Various contacts have already taken place between the Persians and Europe, as with the embassy of Anthony Jenkinson from Queen Elizabeth I in 1562.
Anthony Shirley, the second son of Sir Thomas Shirley, educated at the University of Oxford, had gained some military experience with the English troops in the Netherlands and also during an expedition to Normandy in 1591 under Robert Devereux, 2nd Earl of Essex, who is related to his wife, Frances Vernon; about this time he had been knighted by Henry of Navarre (Henry IV of France), an event that had brought upon him the displeasure of his own sovereign and a short imprisonment.
He had in 1596 conducted a predatory expedition along the western coast of Africa and then across to Central America, but owing to a mutiny he had returned to London in 1597 with a single ship.
He had led a few English volunteers to Italy in 1598 to take part in a dispute over the possession of Ferrara; this, however, had been accommodated when he reached Venice, and he decides to journey to Persia with the twofold object of promoting trade between England and Persia and of stirring up the Persians against the Turks.
Sailing from Venice with twenty-five other Englishmen, he obtains money at Constantinople and at Aleppo, and in May 1599 is very well received by the Shah, who makes him a Mirza, or prince, and grants certain trading and other rights to all Christian merchants.
The Persians have been at intermittent war with the Ottoman Empire for more than a century.

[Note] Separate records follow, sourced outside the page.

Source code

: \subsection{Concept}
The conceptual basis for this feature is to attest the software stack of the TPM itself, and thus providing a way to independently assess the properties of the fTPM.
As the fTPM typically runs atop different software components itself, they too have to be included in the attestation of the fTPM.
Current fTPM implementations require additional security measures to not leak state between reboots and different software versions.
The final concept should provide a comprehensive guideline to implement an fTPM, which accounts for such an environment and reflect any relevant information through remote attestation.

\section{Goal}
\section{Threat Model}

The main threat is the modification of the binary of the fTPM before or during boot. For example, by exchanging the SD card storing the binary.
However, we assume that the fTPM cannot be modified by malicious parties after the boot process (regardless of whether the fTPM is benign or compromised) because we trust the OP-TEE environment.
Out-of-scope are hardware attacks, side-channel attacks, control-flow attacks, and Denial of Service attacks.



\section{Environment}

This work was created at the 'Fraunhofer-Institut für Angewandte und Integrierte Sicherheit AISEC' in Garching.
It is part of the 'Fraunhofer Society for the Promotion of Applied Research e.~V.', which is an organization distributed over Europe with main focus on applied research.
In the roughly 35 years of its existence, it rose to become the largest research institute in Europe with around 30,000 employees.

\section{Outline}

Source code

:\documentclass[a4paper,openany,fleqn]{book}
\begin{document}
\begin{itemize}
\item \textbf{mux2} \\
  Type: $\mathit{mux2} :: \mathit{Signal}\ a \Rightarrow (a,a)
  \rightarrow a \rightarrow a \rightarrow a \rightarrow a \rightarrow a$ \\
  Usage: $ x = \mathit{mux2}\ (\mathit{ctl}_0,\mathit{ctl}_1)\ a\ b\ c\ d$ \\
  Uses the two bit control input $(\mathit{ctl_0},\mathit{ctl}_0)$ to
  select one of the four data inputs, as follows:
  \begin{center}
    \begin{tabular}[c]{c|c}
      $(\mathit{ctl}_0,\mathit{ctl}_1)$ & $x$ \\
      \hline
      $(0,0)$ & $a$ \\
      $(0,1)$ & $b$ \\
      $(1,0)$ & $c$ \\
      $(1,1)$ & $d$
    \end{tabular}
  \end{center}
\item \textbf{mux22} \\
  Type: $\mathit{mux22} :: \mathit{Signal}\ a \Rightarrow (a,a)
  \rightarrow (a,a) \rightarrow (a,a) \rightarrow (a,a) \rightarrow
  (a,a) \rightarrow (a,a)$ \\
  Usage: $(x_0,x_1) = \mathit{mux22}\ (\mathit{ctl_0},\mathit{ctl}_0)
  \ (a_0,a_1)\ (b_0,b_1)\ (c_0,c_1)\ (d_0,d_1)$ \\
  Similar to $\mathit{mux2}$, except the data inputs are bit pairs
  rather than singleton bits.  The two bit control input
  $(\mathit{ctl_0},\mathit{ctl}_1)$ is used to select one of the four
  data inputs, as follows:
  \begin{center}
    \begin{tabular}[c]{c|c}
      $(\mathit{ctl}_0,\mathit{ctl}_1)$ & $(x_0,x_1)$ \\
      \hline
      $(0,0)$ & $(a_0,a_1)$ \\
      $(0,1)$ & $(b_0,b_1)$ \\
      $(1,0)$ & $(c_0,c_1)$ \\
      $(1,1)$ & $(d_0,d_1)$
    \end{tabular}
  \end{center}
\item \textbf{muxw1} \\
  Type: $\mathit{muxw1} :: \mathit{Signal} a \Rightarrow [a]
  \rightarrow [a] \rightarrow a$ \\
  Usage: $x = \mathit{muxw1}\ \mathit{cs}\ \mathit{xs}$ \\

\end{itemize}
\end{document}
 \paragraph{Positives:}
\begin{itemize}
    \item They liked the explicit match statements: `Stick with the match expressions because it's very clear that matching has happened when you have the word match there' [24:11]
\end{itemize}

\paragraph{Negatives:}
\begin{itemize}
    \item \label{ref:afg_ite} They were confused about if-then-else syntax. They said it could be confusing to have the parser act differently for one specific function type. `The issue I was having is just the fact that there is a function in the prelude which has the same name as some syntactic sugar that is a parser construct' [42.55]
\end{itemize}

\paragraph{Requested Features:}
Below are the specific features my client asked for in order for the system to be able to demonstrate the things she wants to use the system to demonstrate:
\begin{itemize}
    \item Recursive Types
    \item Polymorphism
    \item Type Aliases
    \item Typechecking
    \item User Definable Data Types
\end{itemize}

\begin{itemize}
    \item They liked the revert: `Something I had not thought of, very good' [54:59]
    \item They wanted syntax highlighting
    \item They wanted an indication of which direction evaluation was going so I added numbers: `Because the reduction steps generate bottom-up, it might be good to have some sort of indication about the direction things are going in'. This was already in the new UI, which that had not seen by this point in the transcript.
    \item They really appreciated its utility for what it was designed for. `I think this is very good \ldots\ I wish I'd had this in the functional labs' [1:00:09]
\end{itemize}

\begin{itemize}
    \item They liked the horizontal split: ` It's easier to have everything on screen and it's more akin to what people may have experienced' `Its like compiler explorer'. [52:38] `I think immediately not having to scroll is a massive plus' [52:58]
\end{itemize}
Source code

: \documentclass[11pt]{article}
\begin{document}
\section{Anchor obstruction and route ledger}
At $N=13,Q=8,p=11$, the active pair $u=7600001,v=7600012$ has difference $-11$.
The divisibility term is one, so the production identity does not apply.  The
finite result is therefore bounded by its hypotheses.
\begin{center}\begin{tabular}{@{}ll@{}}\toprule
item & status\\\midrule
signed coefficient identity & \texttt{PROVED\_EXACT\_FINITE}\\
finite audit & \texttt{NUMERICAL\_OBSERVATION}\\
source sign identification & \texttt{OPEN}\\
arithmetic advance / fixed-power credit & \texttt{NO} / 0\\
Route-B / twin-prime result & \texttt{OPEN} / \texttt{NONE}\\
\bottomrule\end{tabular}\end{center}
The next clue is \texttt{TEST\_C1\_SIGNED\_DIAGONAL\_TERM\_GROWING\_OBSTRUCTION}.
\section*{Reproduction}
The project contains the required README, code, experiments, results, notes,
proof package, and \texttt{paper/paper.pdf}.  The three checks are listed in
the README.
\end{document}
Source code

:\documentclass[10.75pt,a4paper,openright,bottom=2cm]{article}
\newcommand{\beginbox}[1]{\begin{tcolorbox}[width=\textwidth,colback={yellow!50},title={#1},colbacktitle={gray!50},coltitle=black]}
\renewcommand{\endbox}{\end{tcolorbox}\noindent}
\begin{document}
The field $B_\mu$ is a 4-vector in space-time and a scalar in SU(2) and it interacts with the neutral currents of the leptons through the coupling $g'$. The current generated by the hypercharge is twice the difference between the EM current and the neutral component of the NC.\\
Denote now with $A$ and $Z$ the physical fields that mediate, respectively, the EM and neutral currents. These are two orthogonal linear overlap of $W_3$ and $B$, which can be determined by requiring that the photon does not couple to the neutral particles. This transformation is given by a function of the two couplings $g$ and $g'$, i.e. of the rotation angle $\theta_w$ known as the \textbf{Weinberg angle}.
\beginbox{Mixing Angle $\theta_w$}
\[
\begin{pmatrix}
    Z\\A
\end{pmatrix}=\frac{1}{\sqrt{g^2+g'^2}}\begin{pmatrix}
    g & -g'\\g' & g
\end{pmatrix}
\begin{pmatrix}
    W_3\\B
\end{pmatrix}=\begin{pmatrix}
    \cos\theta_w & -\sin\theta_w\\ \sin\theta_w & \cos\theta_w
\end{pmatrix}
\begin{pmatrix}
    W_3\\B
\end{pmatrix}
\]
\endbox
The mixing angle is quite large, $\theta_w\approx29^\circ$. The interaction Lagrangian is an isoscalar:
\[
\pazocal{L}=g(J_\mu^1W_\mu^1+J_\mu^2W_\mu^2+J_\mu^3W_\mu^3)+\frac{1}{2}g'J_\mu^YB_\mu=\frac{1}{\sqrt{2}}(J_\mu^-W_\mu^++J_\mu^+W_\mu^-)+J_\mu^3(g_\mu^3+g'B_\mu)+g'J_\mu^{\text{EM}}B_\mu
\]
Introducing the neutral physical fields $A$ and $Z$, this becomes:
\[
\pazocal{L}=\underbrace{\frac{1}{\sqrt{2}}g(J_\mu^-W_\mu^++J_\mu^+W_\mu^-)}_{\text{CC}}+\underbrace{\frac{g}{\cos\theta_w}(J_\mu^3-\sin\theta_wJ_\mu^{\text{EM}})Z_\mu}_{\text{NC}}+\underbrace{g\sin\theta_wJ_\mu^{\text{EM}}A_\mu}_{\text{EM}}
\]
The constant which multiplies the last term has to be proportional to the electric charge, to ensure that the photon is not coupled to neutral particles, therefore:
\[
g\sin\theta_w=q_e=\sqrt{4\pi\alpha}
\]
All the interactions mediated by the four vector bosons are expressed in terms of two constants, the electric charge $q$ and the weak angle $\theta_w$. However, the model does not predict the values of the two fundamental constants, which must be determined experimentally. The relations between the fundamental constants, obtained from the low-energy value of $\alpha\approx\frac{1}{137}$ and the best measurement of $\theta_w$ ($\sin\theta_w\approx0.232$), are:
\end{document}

Besides the territorial antagonism of the Ottoman and Persian realms, there is also strong religious antagonism, as the Persians proclaim Shiism against the Ottoman Empire's Sunnism.
Shirley persuades the shah to send an embassy to Europe, and plans to accompany it in its journey.
The objective of the mission is clearly to establish a Christian–Persian alliance against the Turks.